Tezzeret, the Schemer is one of the most intriguing cards from Aether Revolt. His high starting loyalty can allow you to kill two creatures on back-to-back turns without losing your planeswalker. Alternatively, it can tick up to a game winning ultimate as early as turn 6. Even beyond that, the ability to soak up a lot of damage is valuable in a format as aggressive as Standard. It also makes Tezzeret a perfect candidate for crewing Heart of Kiran.

The first deck I brewed with Tezzeret, the Schemer was an Esper Control deck. I eventually decided that the angle I wanted to push was that Tezzeret, the Schemer pairs perfectly with the best removal spells in Standard. Unlicensed Disintegration is a no-brainer in any artifact-based deck that can cast it. Similarly, Fatal Push is one of the best cards in Standard, and the play pattern of casting Tezzeret, making an Etherium Cell, and passing with access to a revolted Fatal Push is appealing.

Grixis Tezzeret

Reid Duke

Grixis Tezzeret is an aggressively-slanted midrange deck that takes advantage of Standard’s artifacts-matter cards.

Renegade Map, Terrarion, Spire of Industry, and a plethora of other dual lands combine to form an appealing 3-color mana base where you’re rarely missing a color, and nearly all of your lands enter the battlefield untapped.

Map and Terrarion allow you to trigger revolt at your convenience, which is not only helpful for Fatal Push, but also unlocks Vengeful Rebel as a powerful play against creature decks.

One more underappreciated card is Scrap Trawler. In Grixis Tezzeret, Scrap Trawler represents card advantage and guaranteed value, and can create a midgame engine with Walking Ballista, turning every Renegade Map and Terrarion you draw into another powerful mana sink. Like the rest of the creatures in the deck, Trawler is chosen because of its ability to crew Heart of Kiran.

The greatest appeal of Grixis Tezzeret is its flexibility and customizability. You get to pressure your opponent’s life total while also having staying power, disruption, and answers to just about everything. Your opponents will rarely know the best way to fight you, and your ability to become more controlling after sideboarding can throw people for a loop. (It also means that virtually every matchup becomes more favorable for games 2 and 3.)

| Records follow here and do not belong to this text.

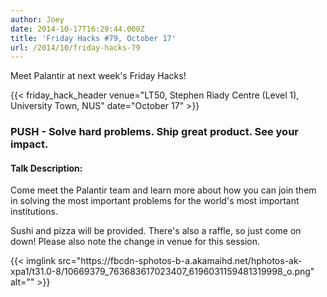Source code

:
 ```yaml
---
author: Joey
date: 2014-10-17T16:29:44.000Z
title: 'Friday Hacks #79, October 17'
url: /2014/10/friday-hacks-79
---
```


Meet Palantir at next week's Friday Hacks!

{{< friday_hack_header venue="LT50, Stephen Riady Centre (Level 1), University Town, NUS" date="October 17" >}}

### PUSH - Solve hard problems. Ship great product. See your impact.

#### Talk Description:

Come meet the Palantir team and learn more about how you can join them in solving the most important problems for the world's most important institutions.

Sushi and pizza will be provided. There's also a raffle, so just come on down! Please also note the change in venue for this session.

<div>
{{< imglink src="https://fbcdn-sphotos-b-a.akamaihd.net/hphotos-ak-xpa1/t31.0-8/10669379_763683617023407_6196031159481319998_o.png" alt="" >}}
</div>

A wide variety of 1- and 2-ofs, plus the utility of Metallic Rebuke, give you a lot of control over what’s happening and leads to a lot of fun and interesting games.

Grixis Tezzeret doesn’t have the greatest tournament results behind it, but for anyone who’s bored of the same old things in Standard, I recommend taking it for a spin.

P.S. Why no Herald of Anguish?

I’ve worked extensively with the improvise mechanic and have concluded that it’s not quite good enough for Standard. I really like Metallic Rebuke and Battle at the Bridge (although Battle hasn’t earned a spot in the final version of Grixis). Herald of Anguish is also a pretty strong card, but it’s not nearly enough of a payoff for playing with weak cards like Servo Schematic and Cogworker’s Puzzleknot. It doesn’t make sense to design your deck with the hopes of casting a 5/5 on turn 4 when B/G and Mardu Vehicles can make similarly-sized creatures just as quickly with far less effort.

I think it would be okay to play with 1 or 2 Herald of Anguish, but I recommend against the all-in style of improvise decks.